A room in Polonius’s house.
[Enter Polonius and Reynaldo.]
POLON. Give him this money and these notes, Reynaldo.
REYNA. I will, my lord.
POLON. You shall do marvellous wisely, good Reynaldo,
Before you visit him, to make inquire
Of his behavior.
REYNA. My lord, I did intend it.
POLON. Marry, well said; very well said. Look you, sir,
Inquire me first what Danskers are in Paris;
And how, and who, what means, and where they keep,
What company, at what expense; and finding
By this encompassment and drift of question
That they do know my son, come you more nearer
Than your particular demands will touch it:
Take you, as ’twere, some distant knowledge of him;
As thus, ‘I know his father and his friends,
And in part him: edo you mark this, Reynaldo?’
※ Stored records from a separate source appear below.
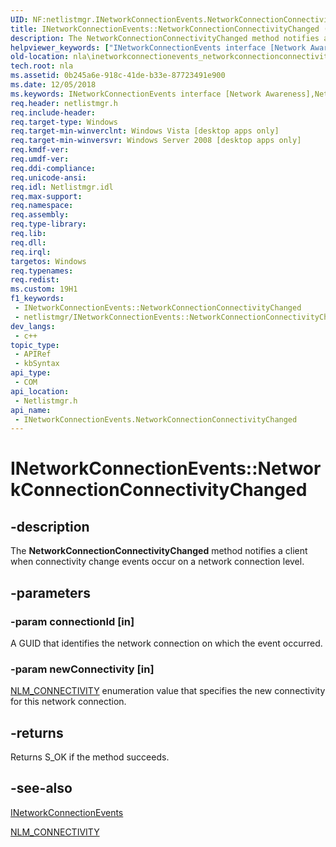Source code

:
 ```yaml
---
UID: NF:netlistmgr.INetworkConnectionEvents.NetworkConnectionConnectivityChanged
title: INetworkConnectionEvents::NetworkConnectionConnectivityChanged (netlistmgr.h)
description: The NetworkConnectionConnectivityChanged method notifies a client when connectivity change events occur on a network connection level.
helpviewer_keywords: ["INetworkConnectionEvents interface [Network Awareness]","NetworkConnectionConnectivityChanged method","INetworkConnectionEvents.NetworkConnectionConnectivityChanged","INetworkConnectionEvents::NetworkConnectionConnectivityChanged","NetworkConnectionConnectivityChanged","NetworkConnectionConnectivityChanged method [Network Awareness]","NetworkConnectionConnectivityChanged method [Network Awareness]","INetworkConnectionEvents interface","netlistmgr/INetworkConnectionEvents::NetworkConnectionConnectivityChanged","nla.inetworkconnectionevents_networkconnectionconnectivitychanged"]
old-location: nla\inetworkconnectionevents_networkconnectionconnectivitychanged.htm
tech.root: nla
ms.assetid: 0b245a6e-918c-41de-b33e-87723491e900
ms.date: 12/05/2018
ms.keywords: INetworkConnectionEvents interface [Network Awareness],NetworkConnectionConnectivityChanged method, INetworkConnectionEvents.NetworkConnectionConnectivityChanged, INetworkConnectionEvents::NetworkConnectionConnectivityChanged, NetworkConnectionConnectivityChanged, NetworkConnectionConnectivityChanged method [Network Awareness], NetworkConnectionConnectivityChanged method [Network Awareness],INetworkConnectionEvents interface, netlistmgr/INetworkConnectionEvents::NetworkConnectionConnectivityChanged, nla.inetworkconnectionevents_networkconnectionconnectivitychanged
req.header: netlistmgr.h
req.include-header: 
req.target-type: Windows
req.target-min-winverclnt: Windows Vista [desktop apps only]
req.target-min-winversvr: Windows Server 2008 [desktop apps only]
req.kmdf-ver: 
req.umdf-ver: 
req.ddi-compliance: 
req.unicode-ansi: 
req.idl: Netlistmgr.idl
req.max-support: 
req.namespace: 
req.assembly: 
req.type-library: 
req.lib: 
req.dll: 
req.irql: 
targetos: Windows
req.typenames: 
req.redist: 
ms.custom: 19H1
f1_keywords:
 - INetworkConnectionEvents::NetworkConnectionConnectivityChanged
 - netlistmgr/INetworkConnectionEvents::NetworkConnectionConnectivityChanged
dev_langs:
 - c++
topic_type:
 - APIRef
 - kbSyntax
api_type:
 - COM
api_location:
 - Netlistmgr.h
api_name:
 - INetworkConnectionEvents.NetworkConnectionConnectivityChanged
---
```


# INetworkConnectionEvents::NetworkConnectionConnectivityChanged


## -description

The <b>NetworkConnectionConnectivityChanged</b> method notifies a client when connectivity change events occur on a network connection level.

## -parameters

### -param connectionId [in]

A GUID that identifies the network connection  on which the event occurred.

### -param newConnectivity [in]

<a href="https://docs.microsoft.com/windows/desktop/api/netlistmgr/ne-netlistmgr-nlm_connectivity">NLM_CONNECTIVITY</a> enumeration value that specifies the new connectivity for this network connection.

## -returns

Returns S_OK if the method succeeds.

## -see-also

<a href="https://docs.microsoft.com/windows/desktop/api/netlistmgr/nn-netlistmgr-inetworkconnectionevents">INetworkConnectionEvents</a>



<a href="https://docs.microsoft.com/windows/desktop/api/netlistmgr/ne-netlistmgr-nlm_connectivity">NLM_CONNECTIVITY</a>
REYNA. Ay, very well, my lord.
POLON. ‘And in part him; but,’ you may say ‘not well:
But, if ’t be he I mean, he’s very wild;
Addicted so and so:’ and there put on him
What forgeries you please; marry, none so rank
As may dishonour him; take heed of that;
But, sir, such wanton, wild and usual slips
As are companions noted and most known
To youth and liberty.
REYNA. As gaming, my lord.
POLON. Ay, or drinking, fencing, swearing, quarrelling,
Drabbing: you may go so far.
REYNA. My lord, that would dishonour him.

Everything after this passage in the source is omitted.